I had only just left the airport when the taxi driver who picked me up in his black cab got onto politics. As we passed the shipyard cranes along the River Clyde, he described how he had always supported Labour, which is campaigning to keep the UK together.
This is not unusual in a city that hasn’t elected a Conservative MP since 1979.
However, he added that he was leaning towards a "Yes" vote because he feared that popular left-wing policies like free prescriptions would be taken away if Scotland votes "No" to indepenence.
When we stopped at the traffic lights, I noticed that the white van in front of us had a "UK Together" sticker on the back. Walking along the pavement was a man in a tweed jacket with a "Yes" badge pinned to his lapel.

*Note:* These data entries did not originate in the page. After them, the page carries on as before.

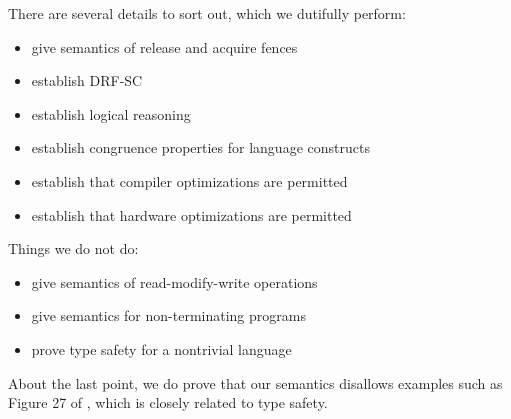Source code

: There are several details to sort out, which we dutifully perform:
\begin{itemize}
\item give semantics of release and acquire fences
\item establish DRF-SC
\item establish logical reasoning
\item establish congruence properties for language constructs
\item establish that compiler optimizations are permitted
\item establish that hardware optimizations are permitted
\end{itemize}

Things we do not do:
\begin{itemize}
\item give semantics of read-modify-write operations
\item give semantics for non-terminating programs
\item prove type safety for a nontrivial language
\end{itemize}
About the last point, we do prove that our semantics disallows examples such
as Figure 27 of \cite{DBLP:journals/toplas/Lochbihler13}, which is closely
related to type safety.


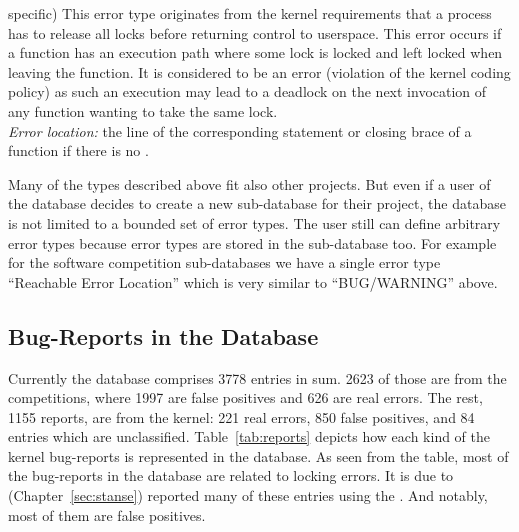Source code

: \begin{description}
  specific) This error type originates from the kernel requirements that a
  process has to release all locks before returning control to userspace.
  This error occurs if a function has an execution path where some lock is
  locked and left locked when leaving the function. It is considered to be
  an error (violation of the kernel coding policy) as such an execution may
  lead to a deadlock on the next invocation of any function wanting to take
  the same lock. \\
  \emph{Error location:} the line of the corresponding 
  statement or closing brace of a function if there is no .
\end{description}

Many of the types described above fit also other projects. But even if a user
of the database decides to create a new sub-database for their project, the
database is not limited to a bounded set of error types. The user still can
define arbitrary error types because error types are stored in the
sub-database too. For example for the software competition sub-databases we
have a single error type ``Reachable Error Location'' which is very similar to
``BUG/WARNING'' above.

\subsection{Bug-Reports in the Database}

Currently the database comprises 3778 entries in sum. 2623 of those are from
the competitions, where 1997 are false positives and 626 are real errors. The
rest, 1155 reports, are from the kernel: 221 real errors, 850 false positives,
and 84 entries which are unclassified.  Table~\ref{tab:reports} depicts how
each kind of the kernel bug-reports is represented in the database. As seen
from the table, most of the bug-reports in the database are related to locking
errors. It is due to \stan (Chapter~\ref{sec:stanse}) reported many of these
entries using the \AC. And notably, most of them are false positives.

It struck me that with four months to go before September’s poll, the level of engagement is already higher than I have seen in any election.
Furthermore, Labour insiders are getting increasingly nervous that working-class voters, like my taxi driver, are deserting them. Glasgow’s sprawling housing schemes are the key campaign battleground.
The international image of Scottish Nationalism is defined by Mel Gibson crying "Freedom" as he is disemboweled by the English. In fact, the "Yes" campaign is more Borgen than Braveheart.
The Danish political drama Borgen was a huge hit with Scotland’s political classes. "Yes" campaigners want people to believe that Edinburgh could be a little more like Copenhagen, embracing Scandinavian-style social democracy over London’s casino capitalism.
In what could be a turning point, two recent opinion polls show the Tories overtaking Labour in Westminster voting intentions. I can’t shake the feeling that if another Conservative government starts to feel inevitable, then so might Scottish independence.
It is a hard question for Labour folk in my home city to answer: how would you feel the day after David Cameron wins his second term if you voted "No" in the referendum?